Sometimes great things start with humble beginnings, mixed with big dreams. Such is the case of the National Cowboy & Western Heritage Museum, located atop historic Persimmon Hill in Oklahoma City. It now boasts 200,000 square feet of space to “preserve and interpret the evolving history and cultures of the American West for the education and enrichment of its diverse audiences.”

But this grand structure, which features 28,000 items related to the real West and the reel West (Hollywood), was only a dream back in January 1955. Without a building, or collection, founder Chester A. Reynolds and friends came up with a mission, “to preserve and interpret the heritage of the American West for the enrichment of the public.” Some 10 years later, on June 26, 1965, they opened an 80,000-squarefoot facility at the current location. Since 1994, the museum has expanded westward, adding 120,000 square feet of space. It was called the National Cowboy Hall of Fame and Western Heritage Center before adopting its current name.

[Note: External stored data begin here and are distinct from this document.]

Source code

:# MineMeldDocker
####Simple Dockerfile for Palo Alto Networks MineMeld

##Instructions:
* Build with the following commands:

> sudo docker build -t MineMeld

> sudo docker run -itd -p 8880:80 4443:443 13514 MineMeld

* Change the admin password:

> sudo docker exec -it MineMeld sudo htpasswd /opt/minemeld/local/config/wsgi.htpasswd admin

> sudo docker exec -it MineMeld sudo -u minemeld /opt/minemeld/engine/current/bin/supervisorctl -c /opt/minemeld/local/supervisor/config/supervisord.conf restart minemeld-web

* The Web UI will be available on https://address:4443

Prosperity Junction, a favorite of many visitors, occupies some 14,000 square feet of the museum. The full-scale town was built under a 40- foot-high ceiling, which allows for its two-story structures. Modeled after a 1900s cow town, it shows the transition that took place in the West as the raw frontier became more “civilized” with the arrival of the railroad. Even the lumber for the 19 buildings was rough cut to true dimensions with a circular saw. The north side of town features a livery stable, blacksmith shop and railroad depot, and the south side is home to the church, residences and the school, with the business district in the middle. Careful research drawn from catalogs of the day led to the design of the buildings, as well as metal ceilings of the period, wallpaper and even hardware for the doors. Walking down the street, you can hear the church organ playing a hymn, or something more edgy from the piano in the Silver Dollar Saloon.

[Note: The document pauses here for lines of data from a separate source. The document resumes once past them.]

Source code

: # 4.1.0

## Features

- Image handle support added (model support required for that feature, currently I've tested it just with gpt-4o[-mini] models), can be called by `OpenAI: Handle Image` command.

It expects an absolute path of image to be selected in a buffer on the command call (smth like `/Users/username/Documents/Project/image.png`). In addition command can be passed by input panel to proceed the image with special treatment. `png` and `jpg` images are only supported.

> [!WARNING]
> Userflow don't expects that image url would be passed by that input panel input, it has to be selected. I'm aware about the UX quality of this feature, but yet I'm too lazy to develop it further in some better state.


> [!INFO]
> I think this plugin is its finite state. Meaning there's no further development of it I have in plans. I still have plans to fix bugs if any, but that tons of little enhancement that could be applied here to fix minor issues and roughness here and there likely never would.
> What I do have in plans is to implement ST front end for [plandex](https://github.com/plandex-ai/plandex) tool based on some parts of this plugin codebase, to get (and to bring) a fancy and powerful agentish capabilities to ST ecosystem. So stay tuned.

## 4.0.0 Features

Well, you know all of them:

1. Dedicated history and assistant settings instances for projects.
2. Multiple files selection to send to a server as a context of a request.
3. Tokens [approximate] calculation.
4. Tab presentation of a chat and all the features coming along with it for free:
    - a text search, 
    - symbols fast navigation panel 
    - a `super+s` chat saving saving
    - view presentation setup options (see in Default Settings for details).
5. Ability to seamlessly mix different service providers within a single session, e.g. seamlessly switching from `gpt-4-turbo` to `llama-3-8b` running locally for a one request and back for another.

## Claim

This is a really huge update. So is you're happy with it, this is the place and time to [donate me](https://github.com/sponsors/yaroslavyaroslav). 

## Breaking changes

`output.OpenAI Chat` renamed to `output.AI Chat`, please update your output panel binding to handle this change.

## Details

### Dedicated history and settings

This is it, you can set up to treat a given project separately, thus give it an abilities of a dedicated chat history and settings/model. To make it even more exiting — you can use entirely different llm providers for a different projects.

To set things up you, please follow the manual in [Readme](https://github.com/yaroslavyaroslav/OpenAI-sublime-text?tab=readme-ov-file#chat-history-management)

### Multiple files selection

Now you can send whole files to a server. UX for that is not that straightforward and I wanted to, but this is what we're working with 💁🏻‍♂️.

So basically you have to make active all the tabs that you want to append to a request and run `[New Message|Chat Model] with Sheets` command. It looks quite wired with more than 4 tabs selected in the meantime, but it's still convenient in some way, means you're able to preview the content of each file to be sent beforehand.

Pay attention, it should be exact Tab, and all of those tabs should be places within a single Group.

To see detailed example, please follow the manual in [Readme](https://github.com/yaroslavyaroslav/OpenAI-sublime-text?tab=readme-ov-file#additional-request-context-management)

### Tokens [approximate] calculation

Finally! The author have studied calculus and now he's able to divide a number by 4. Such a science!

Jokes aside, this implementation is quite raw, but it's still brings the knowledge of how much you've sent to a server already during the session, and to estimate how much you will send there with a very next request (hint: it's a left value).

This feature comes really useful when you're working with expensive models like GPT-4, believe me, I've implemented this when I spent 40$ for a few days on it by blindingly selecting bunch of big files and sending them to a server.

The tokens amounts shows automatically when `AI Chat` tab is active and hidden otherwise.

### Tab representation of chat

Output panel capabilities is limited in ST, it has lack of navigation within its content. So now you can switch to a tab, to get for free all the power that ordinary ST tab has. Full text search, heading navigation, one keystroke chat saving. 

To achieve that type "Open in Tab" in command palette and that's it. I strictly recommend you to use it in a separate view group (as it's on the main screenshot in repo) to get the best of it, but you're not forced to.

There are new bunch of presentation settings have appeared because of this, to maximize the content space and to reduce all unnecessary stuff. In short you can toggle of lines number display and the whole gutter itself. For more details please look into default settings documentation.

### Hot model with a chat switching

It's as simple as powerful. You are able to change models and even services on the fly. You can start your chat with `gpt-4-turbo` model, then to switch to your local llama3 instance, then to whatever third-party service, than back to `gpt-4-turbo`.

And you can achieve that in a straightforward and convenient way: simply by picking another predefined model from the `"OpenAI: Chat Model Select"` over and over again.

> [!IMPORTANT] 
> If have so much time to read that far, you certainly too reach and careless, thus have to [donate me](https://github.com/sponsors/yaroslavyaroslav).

The museum also includes the American Cowboy Gallery, American Rodeo Gallery, the Joe Grandee Museum of the Frontier West, the Weitzenhoffer Gallery of Fine American Firearms, Western Performers Gallery, Native American Gallery, the Arthur & Shifra Silberman Gallery of Native American Art and the Donald C. and Elizabeth M. Dickinson Research Center. The focal point of the museum is the poignant End of the Trail sculpture by James Earle Fraser (1876-1953), which was acquired in 1968. “Being part of the museum’s constantly acquired in 1968. “Being part of the museum’s evolving process into a world-class facility with exceptional exhibitions and amazing events that reach out to diverse audiences over the past 13 years has been exciting,” says Lynda Haller, director of public relations and museum events.

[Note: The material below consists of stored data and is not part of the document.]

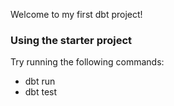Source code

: Welcome to my first dbt project!

### Using the starter project

Try running the following commands:
- dbt run
- dbt test

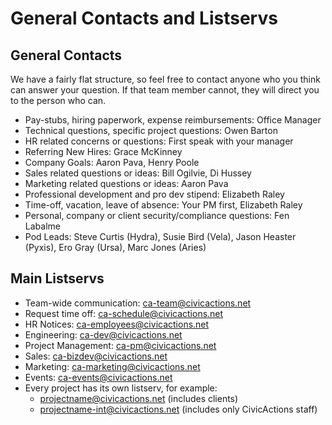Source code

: # General Contacts and Listservs

## General Contacts

We have a fairly flat structure, so feel free to contact anyone who you think can answer your question. If that team member cannot, they will direct you to the person who can.

*   Pay-stubs, hiring paperwork, expense reimbursements: Office Manager
*   Technical questions, specific project questions: Owen Barton
*   HR related concerns or questions: First speak with your manager
*   Referring New Hires: Grace McKinney
*   Company Goals: Aaron Pava, Henry Poole
*   Sales related questions or ideas: Bill Ogilvie, Di Hussey
*   Marketing related questions or ideas: Aaron Pava
*   Professional development and pro dev stipend: Elizabeth Raley
*   Time-off, vacation, leave of absence: Your PM first, Elizabeth Raley
*   Personal, company or client security/compliance questions: Fen Labalme
*   Pod Leads: Steve Curtis (Hydra), Susie Bird (Vela), Jason Heaster (Pyxis), Ero Gray (Ursa), Marc Jones (Aries)

## Main Listservs

*   Team-wide communication: ca-team@civicactions.net
*   Request time off: ca-schedule@civicactions.net
*   HR Notices: ca-employees@civicactions.net
*   Engineering: ca-dev@civicactions.net
*   Project Management: ca-pm@civicactions.net
*   Sales: ca-bizdev@civicactions.net
*   Marketing: ca-marketing@civicactions.net
*   Events: ca-events@civicactions.net
*   Every project has its own listserv, for example:
    *   projectname@civicactions.net (includes clients)
    *   projectname-int@civicactions.net (includes only CivicActions staff)
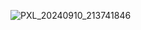 ![PXL_20240910_213741846](https://github.com/user-attachments/assets/c4b626c5-9eab-441d-9f38-58d56b3eab4f)
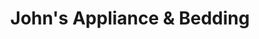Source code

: ---
title: "John's Appliance & Bedding"
url: /palm-coast/johns-appliance-und-bedding/
shop: Möbel
---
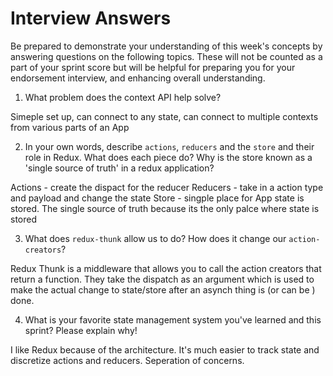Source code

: # Interview Answers
Be prepared to demonstrate your understanding of this week's concepts by answering questions on the following topics. These will not be counted as a part of your sprint score but will be helpful for preparing you for your endorsement interview, and enhancing overall understanding.

1. What problem does the context API help solve?

Simeple set up, can connect to any state, can connect to multiple contexts from various parts of an App


2. In your own words, describe `actions`, `reducers` and the `store` and their role in Redux. What does each piece do? Why is the store known as a 'single source of truth' in a redux application?

Actions - create the dispact for the reducer
Reducers - take in a action type and payload and change the state
Store - singple place for App state is stored. The single source of truth because its the only palce where state is stored

3. What does `redux-thunk` allow us to do? How does it change our `action-creators`?

Redux Thunk is a middleware that allows you to call the action creators that return a function. They take the dispatch as an argument which is used to make the actual change to state/store after an asynch thing is (or can be ) done.

4. What is your favorite state management system you've learned and this sprint? Please explain why!

I like Redux because of the architecture. It's much easier to track state and discretize actions and reducers. Seperation of concerns.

The institution, at 1700 NE 63rd St., was built on “a great mission that is still vital,” says Executive Director Charles P. Schroeder. The museum operates independently—relying on memberships, gifts, grants and sponsorships from individuals, foundations and corporations—and annually sponsors the prestigious Western Wrangler Awards. Hours are 9 a.m. to 5 p.m. every day except Thanksgiving, Christmas and New Year’s Day. Admission is $8.50 for adults, $7 for senior citizens, $4 for children 6-12 and free for children under 6. Please visit www.nationalcow or call 405- 478-2250.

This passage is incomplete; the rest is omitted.